Ukraine War Day #387: Ukrainian Military Oblomovism?

Dear Readers:

Today I have this piece by reporter Vera Basilaya. Which is a response to this article in the American magazine Politico. The gist is that the Americans, as embodied by Defense Secretary Lloyd Austin, are getting really impatient with Ukrainian procrastination on the battlefield: Defense Secretary Lloyd Austin projected a sense of urgency on Wednesday after a virtual meeting of the multinational Ukraine Defense Contact Group, saying that “Ukraine doesn’t have any time to waste. If I were the Ukrainians I be, like, “Lloyd, stop bugging me, I’m fighting as fast as I can. Oh wait, I have an idea! Why don’t you grab a gun and drag your fat ass out here into the mud of Bakhmut…”

“No, Mr.

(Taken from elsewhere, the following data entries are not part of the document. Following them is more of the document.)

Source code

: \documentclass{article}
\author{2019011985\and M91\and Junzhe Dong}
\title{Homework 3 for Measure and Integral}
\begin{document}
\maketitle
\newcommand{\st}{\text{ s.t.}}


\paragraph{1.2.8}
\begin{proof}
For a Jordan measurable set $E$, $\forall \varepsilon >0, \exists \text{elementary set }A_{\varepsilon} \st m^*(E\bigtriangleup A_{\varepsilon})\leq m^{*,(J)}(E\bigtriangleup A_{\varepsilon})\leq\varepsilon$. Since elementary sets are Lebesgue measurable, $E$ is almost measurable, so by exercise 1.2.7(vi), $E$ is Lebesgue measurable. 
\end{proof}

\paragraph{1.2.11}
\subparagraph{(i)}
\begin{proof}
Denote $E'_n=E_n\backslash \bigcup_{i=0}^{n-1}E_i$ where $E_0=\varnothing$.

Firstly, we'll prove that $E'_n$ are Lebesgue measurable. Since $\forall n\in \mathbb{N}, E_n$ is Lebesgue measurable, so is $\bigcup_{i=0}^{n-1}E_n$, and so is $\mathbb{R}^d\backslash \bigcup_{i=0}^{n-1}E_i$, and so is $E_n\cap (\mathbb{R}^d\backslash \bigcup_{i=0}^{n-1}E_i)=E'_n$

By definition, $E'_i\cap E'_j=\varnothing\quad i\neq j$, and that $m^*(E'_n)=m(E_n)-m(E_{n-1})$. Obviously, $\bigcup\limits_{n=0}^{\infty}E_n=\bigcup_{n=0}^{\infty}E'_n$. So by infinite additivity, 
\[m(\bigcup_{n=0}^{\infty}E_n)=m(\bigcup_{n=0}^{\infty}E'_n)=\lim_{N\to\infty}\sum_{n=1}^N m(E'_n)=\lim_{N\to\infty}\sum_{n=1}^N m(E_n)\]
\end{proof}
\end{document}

Zelenskyy, I expect you to die!”

Austin and the other Westie officials have made it clear that they don’t really give a fig about Bakhmut, the main thing they need from Ukraine is to take back Crimea. After all, that shiny new American naval base in Sebastopol is not going to build itself! First a lot of Ukrainians have to die.

Politico goes on to say that everything the Americans are supplying now — tanks and armored vehicles, pontoon bridge throwers, etc. — is with the expectation of a major spring counteroffensive. Most likely in May, after the mud hardens and everything else is in place. The Ukrainians need to recapture something big and important. The two main options, in the American playbook, are “push south through Kherson into Crimea, or move east from its northern position and then south, cutting off the Russian land bridge,” according to Politico. But time is running out.

Unlike Austin, I don’t wear a bunch of shiny boy-scout patches on my chest, and I know nothing about military strategy. But my gut tells me that the Ukrainian High Command are right about Bakhmut: If they can’t hold Bakhmut, then none of those other pipe dreams are going to be possible anyhow.

Grammar Nazi

But moving along to the Russian response… By the way this sentence is an example of bad writing in Russian:

“При этом наступление через Херсон в США считают нереалистичным…” I know what Vera means in her poorly constructed sentence. The literal translation: “Moreover, the offensive via Kherson, in the U.S. they consider this unrealistic.” A more idiomatic translation: “In the U.S. [certain unnamed people] believe that the counteroffensive through Kherson is not a realistic option.”

I know I am quibbling here, but certain formulations in Russian journalism always irritate me. There are these vague references to “in Scotland it is thought that Bulgarian wrestlers are too fat…”, like naming a country but being vague about exactly which people you are talking about. I prefer the clear-eyed Hemingway-esque approach: “This one guy in Scotland who nobody ever heard of, stated that Bulgarian wrestlers are too fat.” The very headline to Vera’s story starts with the words “In the USA…” (В США…) “In the USA they [an indeterminate they without an actual pronoun] have named the dates for the start of the massive counteroffensive of the Ukrainian Armed Forces.” Who is this “they” of whom you speak? Too much virtual passive voice. Too much passive aggression. Name names, dammit!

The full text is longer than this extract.